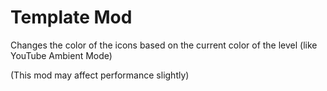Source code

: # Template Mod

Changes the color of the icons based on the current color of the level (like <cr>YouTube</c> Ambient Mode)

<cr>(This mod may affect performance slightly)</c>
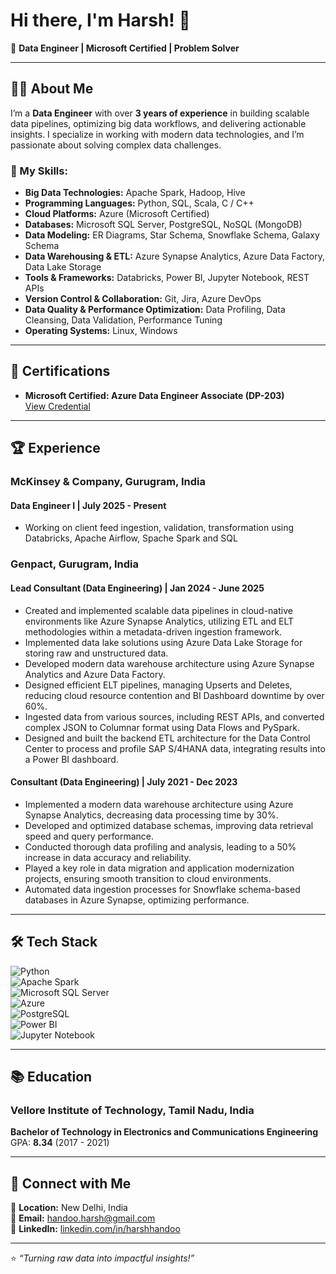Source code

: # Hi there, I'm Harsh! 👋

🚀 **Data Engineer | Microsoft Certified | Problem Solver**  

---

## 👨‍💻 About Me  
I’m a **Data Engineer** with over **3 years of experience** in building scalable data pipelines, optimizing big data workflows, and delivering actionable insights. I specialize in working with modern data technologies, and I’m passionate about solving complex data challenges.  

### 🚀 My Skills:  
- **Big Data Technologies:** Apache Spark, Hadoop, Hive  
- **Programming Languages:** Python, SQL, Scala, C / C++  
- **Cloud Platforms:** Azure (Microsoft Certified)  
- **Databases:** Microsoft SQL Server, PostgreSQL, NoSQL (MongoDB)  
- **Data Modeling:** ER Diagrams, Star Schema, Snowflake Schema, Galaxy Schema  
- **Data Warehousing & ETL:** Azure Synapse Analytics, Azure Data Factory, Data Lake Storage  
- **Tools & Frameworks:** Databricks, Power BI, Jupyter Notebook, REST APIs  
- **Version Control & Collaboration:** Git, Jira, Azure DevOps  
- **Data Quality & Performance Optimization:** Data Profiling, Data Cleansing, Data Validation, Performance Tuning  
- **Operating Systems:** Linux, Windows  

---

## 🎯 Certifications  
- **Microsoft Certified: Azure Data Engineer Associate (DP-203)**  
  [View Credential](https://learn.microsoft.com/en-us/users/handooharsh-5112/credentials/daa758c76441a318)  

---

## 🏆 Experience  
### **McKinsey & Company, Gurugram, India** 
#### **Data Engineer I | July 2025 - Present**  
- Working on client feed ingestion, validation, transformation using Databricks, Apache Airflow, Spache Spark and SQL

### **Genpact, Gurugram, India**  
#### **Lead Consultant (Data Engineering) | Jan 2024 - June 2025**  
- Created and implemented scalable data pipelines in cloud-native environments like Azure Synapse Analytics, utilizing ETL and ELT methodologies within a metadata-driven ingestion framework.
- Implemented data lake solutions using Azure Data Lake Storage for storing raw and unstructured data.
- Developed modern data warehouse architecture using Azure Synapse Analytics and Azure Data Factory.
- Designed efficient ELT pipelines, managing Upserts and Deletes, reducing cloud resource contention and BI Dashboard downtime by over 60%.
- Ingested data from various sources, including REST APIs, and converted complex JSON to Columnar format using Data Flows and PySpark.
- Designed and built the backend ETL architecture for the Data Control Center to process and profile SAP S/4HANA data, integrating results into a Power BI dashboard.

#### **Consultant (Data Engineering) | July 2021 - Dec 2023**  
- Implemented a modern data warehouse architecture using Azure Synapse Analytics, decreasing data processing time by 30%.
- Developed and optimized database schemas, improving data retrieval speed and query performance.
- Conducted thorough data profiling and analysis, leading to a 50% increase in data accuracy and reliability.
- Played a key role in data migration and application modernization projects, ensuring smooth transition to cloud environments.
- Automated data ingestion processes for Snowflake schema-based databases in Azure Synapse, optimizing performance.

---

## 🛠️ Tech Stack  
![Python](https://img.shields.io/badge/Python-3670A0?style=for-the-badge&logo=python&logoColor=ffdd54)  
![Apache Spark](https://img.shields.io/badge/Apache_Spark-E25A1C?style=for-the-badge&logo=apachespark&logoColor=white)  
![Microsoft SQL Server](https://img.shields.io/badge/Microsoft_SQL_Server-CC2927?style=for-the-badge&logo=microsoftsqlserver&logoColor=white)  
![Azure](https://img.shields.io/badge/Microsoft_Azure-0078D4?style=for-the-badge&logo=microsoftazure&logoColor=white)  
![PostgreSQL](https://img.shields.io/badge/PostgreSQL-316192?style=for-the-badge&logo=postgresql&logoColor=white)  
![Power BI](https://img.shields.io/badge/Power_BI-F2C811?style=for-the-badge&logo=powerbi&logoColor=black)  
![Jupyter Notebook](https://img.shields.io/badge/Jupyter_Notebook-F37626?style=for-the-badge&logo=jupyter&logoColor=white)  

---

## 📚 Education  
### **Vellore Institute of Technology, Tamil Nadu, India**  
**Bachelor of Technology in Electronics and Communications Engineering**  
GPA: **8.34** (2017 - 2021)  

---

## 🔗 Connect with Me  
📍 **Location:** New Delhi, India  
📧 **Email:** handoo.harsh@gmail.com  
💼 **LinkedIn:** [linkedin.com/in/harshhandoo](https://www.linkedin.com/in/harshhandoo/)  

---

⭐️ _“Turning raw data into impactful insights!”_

— What this task involves —
Retype the data word for word, please, and keep the images out.

— The answer —
Source code

: # Template Mod

Changes the color of the icons based on the current color of the level (like <cr>YouTube</c> Ambient Mode)

<cr>(This mod may affect performance slightly)</c>
Source code

: # Hi there, I'm Harsh! 👋

🚀 **Data Engineer | Microsoft Certified | Problem Solver**  

---

## 👨‍💻 About Me  
I’m a **Data Engineer** with over **3 years of experience** in building scalable data pipelines, optimizing big data workflows, and delivering actionable insights. I specialize in working with modern data technologies, and I’m passionate about solving complex data challenges.  

### 🚀 My Skills:  
- **Big Data Technologies:** Apache Spark, Hadoop, Hive  
- **Programming Languages:** Python, SQL, Scala, C / C++  
- **Cloud Platforms:** Azure (Microsoft Certified)  
- **Databases:** Microsoft SQL Server, PostgreSQL, NoSQL (MongoDB)  
- **Data Modeling:** ER Diagrams, Star Schema, Snowflake Schema, Galaxy Schema  
- **Data Warehousing & ETL:** Azure Synapse Analytics, Azure Data Factory, Data Lake Storage  
- **Tools & Frameworks:** Databricks, Power BI, Jupyter Notebook, REST APIs  
- **Version Control & Collaboration:** Git, Jira, Azure DevOps  
- **Data Quality & Performance Optimization:** Data Profiling, Data Cleansing, Data Validation, Performance Tuning  
- **Operating Systems:** Linux, Windows  

---

## 🎯 Certifications  
- **Microsoft Certified: Azure Data Engineer Associate (DP-203)**  
  [View Credential](https://learn.microsoft.com/en-us/users/handooharsh-5112/credentials/daa758c76441a318)  

---

## 🏆 Experience  
### **McKinsey & Company, Gurugram, India** 
#### **Data Engineer I | July 2025 - Present**  
- Working on client feed ingestion, validation, transformation using Databricks, Apache Airflow, Spache Spark and SQL

### **Genpact, Gurugram, India**  
#### **Lead Consultant (Data Engineering) | Jan 2024 - June 2025**  
- Created and implemented scalable data pipelines in cloud-native environments like Azure Synapse Analytics, utilizing ETL and ELT methodologies within a metadata-driven ingestion framework.
- Implemented data lake solutions using Azure Data Lake Storage for storing raw and unstructured data.
- Developed modern data warehouse architecture using Azure Synapse Analytics and Azure Data Factory.
- Designed efficient ELT pipelines, managing Upserts and Deletes, reducing cloud resource contention and BI Dashboard downtime by over 60%.
- Ingested data from various sources, including REST APIs, and converted complex JSON to Columnar format using Data Flows and PySpark.
- Designed and built the backend ETL architecture for the Data Control Center to process and profile SAP S/4HANA data, integrating results into a Power BI dashboard.

#### **Consultant (Data Engineering) | July 2021 - Dec 2023**  
- Implemented a modern data warehouse architecture using Azure Synapse Analytics, decreasing data processing time by 30%.
- Developed and optimized database schemas, improving data retrieval speed and query performance.
- Conducted thorough data profiling and analysis, leading to a 50% increase in data accuracy and reliability.
- Played a key role in data migration and application modernization projects, ensuring smooth transition to cloud environments.
- Automated data ingestion processes for Snowflake schema-based databases in Azure Synapse, optimizing performance.

---

## 🛠️ Tech Stack  
![Python](https://img.shields.io/badge/Python-3670A0?style=for-the-badge&logo=python&logoColor=ffdd54)  
![Apache Spark](https://img.shields.io/badge/Apache_Spark-E25A1C?style=for-the-badge&logo=apachespark&logoColor=white)  
![Microsoft SQL Server](https://img.shields.io/badge/Microsoft_SQL_Server-CC2927?style=for-the-badge&logo=microsoftsqlserver&logoColor=white)  
![Azure](https://img.shields.io/badge/Microsoft_Azure-0078D4?style=for-the-badge&logo=microsoftazure&logoColor=white)  
![PostgreSQL](https://img.shields.io/badge/PostgreSQL-316192?style=for-the-badge&logo=postgresql&logoColor=white)  
![Power BI](https://img.shields.io/badge/Power_BI-F2C811?style=for-the-badge&logo=powerbi&logoColor=black)  
![Jupyter Notebook](https://img.shields.io/badge/Jupyter_Notebook-F37626?style=for-the-badge&logo=jupyter&logoColor=white)  

---

## 📚 Education  
### **Vellore Institute of Technology, Tamil Nadu, India**  
**Bachelor of Technology in Electronics and Communications Engineering**  
GPA: **8.34** (2017 - 2021)  

---

## 🔗 Connect with Me  
📍 **Location:** New Delhi, India  
📧 **Email:** handoo.harsh@gmail.com  
💼 **LinkedIn:** [linkedin.com/in/harshhandoo](https://www.linkedin.com/in/harshhandoo/)  

---

⭐️ _“Turning raw data into impactful insights!”_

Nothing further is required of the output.